Determine which lines of the records include the word "with", and copy them.

» Recorded data:
++++++++++++++++++++

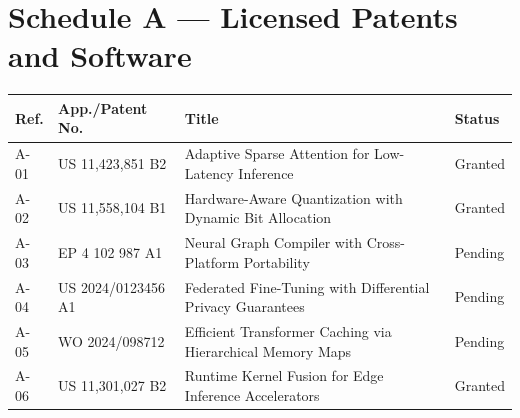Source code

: \documentclass[11pt,a4paper]{article}
\begin{document}
\section*{\color{NexaNavy}Schedule A — Licensed Patents and Software}

\begin{tcolorbox}[
  enhanced,
  colback=NexaLight,
  colframe=NexaGold,
  boxrule=1.2pt,
  arc=3pt,
  title={\faFile\enspace Patent Portfolio — NeuronX Inference Engine},
  fonttitle=\bfseries\color{NexaNavy},
  coltitle=NexaNavy,
  attach boxed title to top left={yshift=-2mm, xshift=8mm},
  boxed title style={colback=NexaGold!20, colframe=NexaGold, arc=2pt},
  left=8pt, right=8pt, top=12pt, bottom=8pt
]
\vspace{4pt}
\noindent
\begin{tabularx}{\linewidth}{l l >{\RaggedRight}X l}
  \toprule
  \rowcolor{NexaNavy}
  \color{white}\textbf{Ref.} &
  \color{white}\textbf{App./Patent No.} &
  \color{white}\textbf{Title} &
  \color{white}\textbf{Status} \\
  \midrule
  A-01 & US 11,423,851 B2 & Adaptive Sparse Attention for Low-Latency Inference & Granted \\[2pt]
  \rowcolor{NexaIce}
  A-02 & US 11,558,104 B1 & Hardware-Aware Quantization with Dynamic Bit Allocation & Granted \\[2pt]
  A-03 & EP 4 102 987 A1 & Neural Graph Compiler with Cross-Platform Portability & Pending \\[2pt]
  \rowcolor{NexaIce}
  A-04 & US 2024/0123456 A1 & Federated Fine-Tuning with Differential Privacy Guarantees & Pending \\[2pt]
  A-05 & WO 2024/098712 & Efficient Transformer Caching via Hierarchical Memory Maps & Pending \\[2pt]
  \rowcolor{NexaIce}
  A-06 & US 11,301,027 B2 & Runtime Kernel Fusion for Edge Inference Accelerators & Granted \\
  \bottomrule
\end{tabularx}
\end{tcolorbox}

\vspace{12pt}
\end{document}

++++++++++++++++++++

» Completed task:
  A-02 & US 11,558,104 B1 & Hardware-Aware Quantization with Dynamic Bit Allocation & Granted \\[2pt]
  A-03 & EP 4 102 987 A1 & Neural Graph Compiler with Cross-Platform Portability & Pending \\[2pt]
  A-04 & US 2024/0123456 A1 & Federated Fine-Tuning with Differential Privacy Guarantees & Pending \\[2pt]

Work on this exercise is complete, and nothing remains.